The City’s Winter Plan is cruel and inadequate.
It was -20C this morning, people can’t access shelter beds and the warming centres weren’t open. Even with warming centres opening tonight, the City’s plan is wholly inadequate.
Last night, the adult emergency shelter system was at 97% capacity, and the family sector at 99% capacity and there were 29 shelters classified as being inactive COVID-19 outbreak. “Even though unhoused people are at increased weather-related risk of injury at this temperature and especially vulnerable to COVID-19, the City has not opened sufficient beds,” says Lorraine Lam of Shelter & Housing Justice Network (SHJN).
“There are about 375 fewer shelter spaces today than there were before the pandemic began – even with the 200 spaces from the City’s Winter Plan,” says A.J. Withers, lead author of SHJN’s Emergency Winter and Shelter Support and Infrastructure Plan. They continue, “the City’s real winter plan is violent evictions, full shelters and dozens of people turned away every night. We told the City the shelters would be full and the system would be on the brink of collapse this winter that’s why we put together a real winter plan with real solutions.”

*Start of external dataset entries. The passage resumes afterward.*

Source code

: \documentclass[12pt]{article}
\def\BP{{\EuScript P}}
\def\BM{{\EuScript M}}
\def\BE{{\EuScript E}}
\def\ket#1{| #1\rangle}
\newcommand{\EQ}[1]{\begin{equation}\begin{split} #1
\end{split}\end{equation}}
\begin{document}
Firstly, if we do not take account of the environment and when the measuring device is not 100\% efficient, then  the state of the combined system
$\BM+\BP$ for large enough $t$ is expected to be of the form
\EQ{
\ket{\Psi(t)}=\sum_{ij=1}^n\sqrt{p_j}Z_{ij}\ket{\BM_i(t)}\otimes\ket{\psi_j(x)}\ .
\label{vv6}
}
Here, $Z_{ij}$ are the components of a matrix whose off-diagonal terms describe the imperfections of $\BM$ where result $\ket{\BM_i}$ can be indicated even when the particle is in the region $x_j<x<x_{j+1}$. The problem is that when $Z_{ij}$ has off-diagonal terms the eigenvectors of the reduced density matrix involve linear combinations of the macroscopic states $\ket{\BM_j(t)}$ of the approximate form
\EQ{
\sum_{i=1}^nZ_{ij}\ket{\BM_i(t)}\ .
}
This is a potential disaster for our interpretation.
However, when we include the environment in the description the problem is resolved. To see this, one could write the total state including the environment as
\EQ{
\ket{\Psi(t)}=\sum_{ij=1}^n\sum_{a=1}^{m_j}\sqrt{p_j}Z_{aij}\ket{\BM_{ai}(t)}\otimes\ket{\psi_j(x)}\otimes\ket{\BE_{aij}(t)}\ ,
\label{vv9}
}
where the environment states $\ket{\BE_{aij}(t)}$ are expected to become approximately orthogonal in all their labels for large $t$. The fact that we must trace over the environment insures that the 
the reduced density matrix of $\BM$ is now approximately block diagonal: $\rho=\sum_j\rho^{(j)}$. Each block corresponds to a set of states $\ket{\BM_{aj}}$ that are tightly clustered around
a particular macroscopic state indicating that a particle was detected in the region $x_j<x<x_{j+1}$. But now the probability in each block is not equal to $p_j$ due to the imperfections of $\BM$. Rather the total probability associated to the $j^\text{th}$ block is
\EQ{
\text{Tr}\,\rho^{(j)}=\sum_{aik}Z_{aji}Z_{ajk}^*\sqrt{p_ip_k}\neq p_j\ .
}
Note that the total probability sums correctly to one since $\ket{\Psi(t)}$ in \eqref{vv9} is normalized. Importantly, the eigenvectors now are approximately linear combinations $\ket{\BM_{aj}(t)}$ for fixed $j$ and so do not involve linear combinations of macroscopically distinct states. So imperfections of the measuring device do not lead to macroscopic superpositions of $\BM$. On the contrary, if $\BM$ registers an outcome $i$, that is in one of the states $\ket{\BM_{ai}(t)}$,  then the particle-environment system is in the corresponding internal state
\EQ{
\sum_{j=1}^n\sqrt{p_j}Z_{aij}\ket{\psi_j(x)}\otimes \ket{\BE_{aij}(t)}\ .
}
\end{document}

The City of Toronto released its Winter Plan in October 2021. It adds only 203 spaces into the emergency shelter system and makes no changes to how cold weather alerts are called. “We need at least 2,250 beds to bring the shelter system to what the City says a reasonable level. Further, the current cold weather alert system is unscientific and based on next to no evidence,” Withers adds. “We put forward a humane winter plan that includes emergency response for inclement weather. The cold, freezing rain, and excessive snowfall endanger people’s health. I’ve seen serious health impacts when the temperature is warmer than -15 degrees, when the City opens warming centres. The City says it is concerned for unhoused people but doesn’t open additional spaces during inclement weather,” says Lam
SHJN has released a report, authored by a group of researchers, people with lived experience, front-line workers and advocates. The key needs identified are:
- Immediately incorporate 2,250 permanent, non-congregate shelter beds into the system.
- Repeal the ‘no camping’ bylaw.
- Extend shelter-hotel leases.
- Increase the target of newly attributed housing allowances in 2021 from 1,440 to 3,000.
- Freeze all evictions with the emergency powers of the Emergency Management and Civil Protection Act.
- Issue an inclement weather alert when necessary and open inclement weather sites during alerts.
- Implement COVID-19 indoor air quality safety measures.